When Castro and his retinue landed at New York’s Idlewild Airport on September 18, 1960, he appeared to be in a “subdued mood,” reported The New York Times, for reasons that were not yet known to the American people. The Cuban airliner that flew the delegation to the United States had to be immediately refuele
d and flown back to Havana, to avoid being impounded, as a result of legal claims against the revolutionary government by U.S. business interests. It was just one of the numerous ways that Castro’s delegation was subjected to harassment during his weeklong visit to New York, as the Eisenhower administration maneuvered against the Cuban leader on multiple fronts. By the time his retinue was forced out of the Shelburne Hotel, Castro seemed persona non grata in New York. The State Department had ruled that the Cubans could not leave Manhattan, and no city hotel was willing to accommodate them. If New York was incapable of providing hospitality to world leaders, Castro fumed, perhaps the UN should be moved to another city, such as Havana.

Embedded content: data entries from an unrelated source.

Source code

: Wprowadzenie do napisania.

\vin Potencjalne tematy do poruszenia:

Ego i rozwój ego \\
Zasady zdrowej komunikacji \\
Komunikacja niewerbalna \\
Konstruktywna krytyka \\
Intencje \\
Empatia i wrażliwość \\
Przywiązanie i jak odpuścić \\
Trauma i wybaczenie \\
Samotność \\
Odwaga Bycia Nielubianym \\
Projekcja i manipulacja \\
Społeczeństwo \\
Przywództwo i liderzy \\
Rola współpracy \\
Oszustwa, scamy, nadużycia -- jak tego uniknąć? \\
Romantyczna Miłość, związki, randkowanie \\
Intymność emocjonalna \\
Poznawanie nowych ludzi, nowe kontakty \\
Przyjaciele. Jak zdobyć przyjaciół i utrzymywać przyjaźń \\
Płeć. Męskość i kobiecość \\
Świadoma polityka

But then Castro turned his humiliation into a propaganda triumph. As the Cuban delegation was preparing to leave the Shelburne, a political sympathizer put them in touch with Black Muslim leader Malcolm X, who intervened on their behalf with the operators of Hotel Theresa. The tallest building in Harlem, the thirteen-story hotel was a lofty—if somewhat worn-down—landmark in the black community. In its heyday, the Theresa had accommodated a glittering array of African American celebrities when they were not welcome at New York’s downtown hotels, including Josephine Baker, Louis Armstrong, Duke Ellington, Nat King Cole, and Lena Horne. In June 1938, Joe Louis celebrated his heavyweight championship victory over Max Schmeling, Nazi Germany’s great white hope, at the Theresa, as thousands of fans cheered on the streets outside.